Here's where I begin my thankful list, the 1,000 gifts:
1. I thank God for my sweet little girl who has taught me so much in more ways than one.


  1. I apologize for the spacing. I can't seem to be able to keep the blog from spacing out my paragraphs way too far from each other. Any suggestions how to correct that?

  2. I have no idea how to help you with the spacing stuff. I've been blogging for 2 years and can barely figure out the basic stuff.

    I hadn't heard anything controversial about her book yet. I'll probably get around to reading that book soon. I like the idea :)

    Love your review of the book so far! You are a great writer.

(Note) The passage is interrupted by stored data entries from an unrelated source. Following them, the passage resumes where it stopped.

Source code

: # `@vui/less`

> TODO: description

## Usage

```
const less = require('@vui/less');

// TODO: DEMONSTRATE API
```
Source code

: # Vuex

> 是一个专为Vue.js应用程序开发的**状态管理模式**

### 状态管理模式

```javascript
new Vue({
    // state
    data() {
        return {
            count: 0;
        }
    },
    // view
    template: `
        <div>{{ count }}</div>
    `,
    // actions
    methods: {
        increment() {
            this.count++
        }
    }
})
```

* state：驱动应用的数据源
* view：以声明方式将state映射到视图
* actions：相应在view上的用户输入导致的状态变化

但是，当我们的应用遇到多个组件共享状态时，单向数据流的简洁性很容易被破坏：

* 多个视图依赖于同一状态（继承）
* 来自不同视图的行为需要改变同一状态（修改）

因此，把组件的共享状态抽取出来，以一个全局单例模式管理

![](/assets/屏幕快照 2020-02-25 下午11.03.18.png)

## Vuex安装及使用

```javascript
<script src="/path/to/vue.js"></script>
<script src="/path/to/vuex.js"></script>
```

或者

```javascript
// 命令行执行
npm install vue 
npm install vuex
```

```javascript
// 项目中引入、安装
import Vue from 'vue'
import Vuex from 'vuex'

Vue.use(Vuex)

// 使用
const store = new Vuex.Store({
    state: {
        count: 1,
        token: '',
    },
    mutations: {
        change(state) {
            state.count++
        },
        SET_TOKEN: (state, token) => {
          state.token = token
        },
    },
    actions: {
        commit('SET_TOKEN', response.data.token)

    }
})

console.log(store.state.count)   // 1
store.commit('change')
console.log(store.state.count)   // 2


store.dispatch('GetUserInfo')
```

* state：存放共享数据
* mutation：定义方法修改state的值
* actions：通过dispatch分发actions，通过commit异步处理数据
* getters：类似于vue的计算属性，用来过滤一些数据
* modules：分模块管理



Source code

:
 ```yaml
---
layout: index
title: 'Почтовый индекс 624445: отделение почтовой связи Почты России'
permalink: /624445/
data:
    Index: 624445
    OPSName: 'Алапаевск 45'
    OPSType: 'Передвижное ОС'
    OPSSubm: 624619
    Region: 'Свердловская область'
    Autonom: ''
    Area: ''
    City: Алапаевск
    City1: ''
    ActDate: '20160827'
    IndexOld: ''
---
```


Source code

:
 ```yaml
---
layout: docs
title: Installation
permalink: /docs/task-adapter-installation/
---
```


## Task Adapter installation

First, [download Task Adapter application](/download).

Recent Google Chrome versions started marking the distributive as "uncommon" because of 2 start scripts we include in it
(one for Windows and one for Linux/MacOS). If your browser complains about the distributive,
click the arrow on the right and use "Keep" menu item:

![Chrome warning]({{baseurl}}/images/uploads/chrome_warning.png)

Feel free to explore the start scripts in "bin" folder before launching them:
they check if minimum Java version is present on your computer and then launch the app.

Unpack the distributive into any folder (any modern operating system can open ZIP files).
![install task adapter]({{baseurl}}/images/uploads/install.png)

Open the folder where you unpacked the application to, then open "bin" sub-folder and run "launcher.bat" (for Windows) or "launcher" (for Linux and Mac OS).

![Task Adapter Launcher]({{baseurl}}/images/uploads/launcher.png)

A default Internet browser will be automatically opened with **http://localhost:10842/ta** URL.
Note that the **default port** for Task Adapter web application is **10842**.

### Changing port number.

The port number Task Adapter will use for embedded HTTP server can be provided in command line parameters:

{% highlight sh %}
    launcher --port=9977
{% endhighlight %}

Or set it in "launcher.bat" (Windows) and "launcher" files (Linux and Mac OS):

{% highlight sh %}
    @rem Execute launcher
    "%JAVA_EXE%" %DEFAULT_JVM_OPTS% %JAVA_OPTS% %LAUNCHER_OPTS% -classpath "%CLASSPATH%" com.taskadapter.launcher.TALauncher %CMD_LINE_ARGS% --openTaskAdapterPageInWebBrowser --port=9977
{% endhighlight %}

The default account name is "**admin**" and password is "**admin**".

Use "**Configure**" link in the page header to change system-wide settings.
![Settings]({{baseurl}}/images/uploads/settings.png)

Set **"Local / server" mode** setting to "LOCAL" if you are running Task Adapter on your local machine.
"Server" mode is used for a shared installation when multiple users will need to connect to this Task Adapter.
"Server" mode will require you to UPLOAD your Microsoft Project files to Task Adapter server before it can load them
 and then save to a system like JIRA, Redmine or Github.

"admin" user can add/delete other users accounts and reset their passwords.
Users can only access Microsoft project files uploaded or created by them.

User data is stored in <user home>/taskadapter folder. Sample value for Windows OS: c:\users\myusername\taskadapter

  3. It's been so fun to process this book with you...Becks...borrow it next and maybe you'll be walking by then and the three of us can go for a walk/talk together. :)

    I like your spacing.

    It's very Voskamp-ish...

  4. Thanks for the encouragement. I kept trying to close the gaps between the paragraphs..but everytime I'd go back to viewing the post (after saving the changes), the spacing would be the same as before.
    Becks, I'll definitely pass it along. I'm heading up soon to read on. Kara tells me the more controversial parts are still to come...

  5. I think I just figured out what I was doing wrong. I still can't figure out how to bring the posts closer to the heading at the top of the page, though.

  6. Thank you God for my sweat and dandruff...

  7. Oh Brielle:-) Our lives would all be less rich without her in them, I must say.

  8. I heartily agree! She's a keeper!!! Thanks for checking us out, Meg.